Müslüman Olması

Hz. Ebû Bekir, daha Müslüman olmamıştı. Çok etkisinde kaldığı bir rüyâ gördü. Gökten dolunay inip, Kâ’be-i muazzamaya gelmiş ve sonra parça parça olmuş, parçalar Mekke’deki her evin üzerine düşmüş, sonra da tekrar bir araya gelip göğe yükselmişti. Fakat, kendi evine düşen ay parçası evde kalmış tekrar göğe yükselmemişti. Hz. Ebû Bekir, evin kapısını kapayarak, ay parçasının çıkmasına mâni olmuştu.
Sabahleyin heyecanla uyanan Hz. Ebû Bekir, hemen bir Yahûdî âlimine gidip, rüyâsını anlattı. O da dedi ki:
- Bu rüyâ karışık rüyâlardan biridir. Bunun tabîri yapılamaz.
Fakat bu söz O’nu tatmin etmemişti. Devamlı bu rüyânın tabîrini düşünüyordu.
Bir zaman sonra ticâret maksadıyla gittiği yerde, râhip Bahîra’ya rüyâsını anlattı. Rüyâ Bahîra’nın çok dikkatini çekti. Bunun için Hz. Ebû Bekir’e sordu:
- Sen nerelisin?
- Kureyş’tenim.
- Tamam. Şimdi rüyânı tabîr edeyim. Mekke’de, bu kavimden bir peygamber gelecek, O’nun hidâyet nûru her yere yayılacak. Sen, O hayatta iken O’nun vezîri, vefâtından sonra da Halîfesi olacaksın! ..
Hz. Ebû Bekir ne yapacağını şaşırmış hâldeyken, râhip Bahîra sözlerine şöyle devam etti:
- Şimdi sen hemen memleketine dön! O’na ulaş! O’na vahiy gelmeye başladığında, git herkesten önce O’na îmân et!
Hz. Ebû Bekir bu tabîri kimseye anlatmadı. Peygamber efendimiz, peygamberliğini teblîğe başlayınca sordu:
- Peygamberlerin, peygamber olduklarına dâir delîlleri vardır. Senin delîlin nedir?

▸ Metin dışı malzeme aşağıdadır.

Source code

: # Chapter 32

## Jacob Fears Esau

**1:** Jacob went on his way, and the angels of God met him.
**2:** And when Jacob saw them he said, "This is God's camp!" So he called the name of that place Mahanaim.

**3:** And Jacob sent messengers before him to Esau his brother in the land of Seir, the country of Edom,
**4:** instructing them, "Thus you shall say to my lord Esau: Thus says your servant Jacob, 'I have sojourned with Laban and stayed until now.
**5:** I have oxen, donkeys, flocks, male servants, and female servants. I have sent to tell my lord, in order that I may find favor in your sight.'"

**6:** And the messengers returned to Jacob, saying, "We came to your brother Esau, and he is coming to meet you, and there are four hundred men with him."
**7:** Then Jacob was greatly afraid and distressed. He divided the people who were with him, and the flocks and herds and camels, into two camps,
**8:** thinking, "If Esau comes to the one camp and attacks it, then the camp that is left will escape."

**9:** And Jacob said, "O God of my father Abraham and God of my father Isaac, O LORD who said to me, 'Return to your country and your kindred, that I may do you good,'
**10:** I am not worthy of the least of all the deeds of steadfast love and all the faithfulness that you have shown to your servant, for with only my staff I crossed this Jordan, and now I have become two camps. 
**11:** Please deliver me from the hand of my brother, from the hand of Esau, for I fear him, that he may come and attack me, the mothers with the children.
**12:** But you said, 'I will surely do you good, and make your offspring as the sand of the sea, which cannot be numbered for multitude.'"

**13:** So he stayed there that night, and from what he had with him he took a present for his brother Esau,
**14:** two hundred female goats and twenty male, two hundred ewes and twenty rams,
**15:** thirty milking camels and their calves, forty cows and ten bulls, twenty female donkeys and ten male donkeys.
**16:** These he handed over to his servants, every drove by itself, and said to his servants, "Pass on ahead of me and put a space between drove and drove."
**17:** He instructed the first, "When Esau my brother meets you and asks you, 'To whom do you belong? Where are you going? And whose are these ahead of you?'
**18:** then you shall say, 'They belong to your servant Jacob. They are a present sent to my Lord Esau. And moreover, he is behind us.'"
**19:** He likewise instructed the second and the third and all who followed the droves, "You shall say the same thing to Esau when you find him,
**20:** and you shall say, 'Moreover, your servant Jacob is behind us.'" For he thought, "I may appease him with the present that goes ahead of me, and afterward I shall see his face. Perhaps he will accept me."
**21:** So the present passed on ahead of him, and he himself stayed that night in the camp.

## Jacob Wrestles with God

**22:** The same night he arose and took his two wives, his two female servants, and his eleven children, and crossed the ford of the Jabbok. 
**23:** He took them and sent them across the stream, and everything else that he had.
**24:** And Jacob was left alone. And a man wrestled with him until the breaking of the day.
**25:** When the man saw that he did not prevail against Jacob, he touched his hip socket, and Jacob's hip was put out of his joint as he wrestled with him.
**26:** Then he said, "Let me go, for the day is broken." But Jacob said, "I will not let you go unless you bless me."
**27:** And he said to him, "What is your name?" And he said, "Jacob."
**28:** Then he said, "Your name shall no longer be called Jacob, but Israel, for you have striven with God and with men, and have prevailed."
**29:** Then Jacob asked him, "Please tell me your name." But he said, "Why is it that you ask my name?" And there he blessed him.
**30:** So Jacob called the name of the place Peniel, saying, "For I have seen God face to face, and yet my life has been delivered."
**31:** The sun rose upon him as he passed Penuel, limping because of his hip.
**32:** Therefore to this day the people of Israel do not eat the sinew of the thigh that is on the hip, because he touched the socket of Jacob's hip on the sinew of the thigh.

Peygamber efendimiz buyurdu ki:
- Peygamberliğime delîl, o rüyâdır ki, bir Yahûdî âliminden tabîrini istedin. O âlim, “Karışık bir rüyâdır, itibâr edilmez” dedi. Sonra râhip Bahîra, doğru tabîr etti. Yâ Ebu Bekir, seni Allahü teâlâ'ya ve Resûlüne îmân etmeye davet ederim.
Bunun üzerine, Hz. Ebû Bekir, kelime-i şehâdet getirerek Müslüman oldu.